Protection from whom?
Basically, personal data is collected and processed by (i) state actors, ie central and state governments and their instrumentalities; (ii) non-state actors, ie private organisations providing services, social media intermediaries, e-commerce entities, big tech companies and employers; and (iii) other citizens.
The central and state governments are one of the largest data fiduciaries (who collect, hold and process data) in a wide array of state activities such as national security, welfare administration, subsidies, provision of municipal services and employment benefits etc. Similarly, in the age of big data, non-state data fiduciaries such as social media intermediaries like Facebook, Twitter, YouTube and giant e-commerce platforms also collect large amounts of personal data on a day-to-day basis. Citizens have also greater access to personal data of fellow citizens through the internet.
It’s well-known that the maximum number of cases filed in the SC or high courts for infringement of citizens’ fundamental rights is against the state. It’s only recently that citizens have run to courts to enforce their privacy rights against big tech companies, e-commerce platforms and retail marketing corporations. Hence, it’s quite likely that even in case of the proposed new data law, it’s the state against which citizens would approach the courts for enforcement of his/ her fundamental right of informational privacy.
Traditionally, fundamental rights adjudication has been the domain of constitutional courts. Now, with the proposed bill, a significant part of this judicial function, ie regulation of informational privacy of citizens, is proposed to be transferred to a Data Protection Authority (DPA). In the Puttaswamy case, the SC instructed the government to pass a law which would regulate informational privacy not only from non-state actors but also from the state parties and other individuals.
Maintaining a balance between informational privacy and the development of a strong digital economy is a truly challenging task, requiring a qualified and neutral body at the helm. A core judicial task with the DPA would be to penalise governments and even suspend their operations when they fail to protect an individual’s personal data.
In light of the critical adjudicatory role of the DPA to regulate not only private parties but also the central government itself, there’s a necessity to set up a DPA independent of the central government which can implement the Personal Data Protection Bill in an unbiased manner. It cannot appear to be under the direct command and control of the central government.
The current design of the Bill gives a wide range of powers to the central government, as if it’s the central government’s responsibility alone to safeguard the informational privacy rights of citizens. For instance, the members of the DPA are appointed by a committee comprising officers of the central government instead of a judicial or bipartisan parliamentary body or panel. The design of the Bill effectively leads to central government regulating itself.
This design will also adversely affect the federal structure of the Constitution. For instance, a complaint filed against the Chief Minister’s Office for data breach will be decided by a body appointed by the central government as to whether such a breach took place or not and if held to be so, what would be the punishment or quantum of fine/ other penalty.
Similarly, the Bill empowers the central government to decide if an event or incident arising in a remote location in a state is an issue of ‘public order’ or not and therefore, requiring ‘exemptions’ from application of the various safeguard conditions. This cannot be allowed as it creates fertile grounds for data hegemony by the Centre and a massive concern for federalism.

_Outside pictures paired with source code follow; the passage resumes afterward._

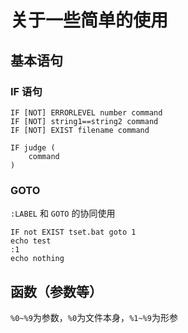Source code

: # 关于一些简单的使用

## 基本语句

### IF 语句
```shell
IF [NOT] ERRORLEVEL number command
IF [NOT] string1==string2 command
IF [NOT] EXIST filename command

IF judge (
    command
)
```

### GOTO

`:LABEL` 和 `GOTO` 的协同使用

```shell
IF not EXIST tset.bat goto 1
echo test
:1
echo nothing
```

## 函数（参数等）
`%0~%9`为参数，`%0`为文件本身，`%1~%9`为形参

Similar central overhang is seen in Sections 15, 33, 35, 44, 86 and 91 of the proposed Bill. Such powers should vest solely with an independent DPA which must be the primary rule making body under the Bill.
The DPA must therefore be established not as a regulatory body appointed by the central government but as a quasi-judicial independent body having judicial representation and should be subjected to only judicial oversight and monitoring and not executive supervision as envisaged in the current Bill.

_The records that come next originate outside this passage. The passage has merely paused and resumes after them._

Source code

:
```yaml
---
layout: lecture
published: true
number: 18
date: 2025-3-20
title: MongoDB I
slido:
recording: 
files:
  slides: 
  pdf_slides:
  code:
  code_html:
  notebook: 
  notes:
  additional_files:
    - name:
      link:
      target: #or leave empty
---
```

Similarly, there’s an overarching need for a decentralised DPA structure with state bodies and bodies at the district level like the Consumer Protection regime and to a certain extent, the Right to Information regime. Mere copying and pasting the regime paradigms of the Competition Commission of India, or the TRAI or even the Income Tax and Central Excise or GST Appeal will not do. In fact, given the overarching and overwhelming role of the DPA as an umbrella regulator over the sectoral regulators, there is a greater need to make it not only independent and competent, but also efficient and effective.
It’s important that the government heeds to these recommendations seriously. India can unlock its true digital potential as a data market only with an independent DPA, and not by a regime that irreparably harms our constitutional values and citizens’ right to informational privacy.
(The writer is BJD MP (Rajya Sabha) and a former CAG civil servant.)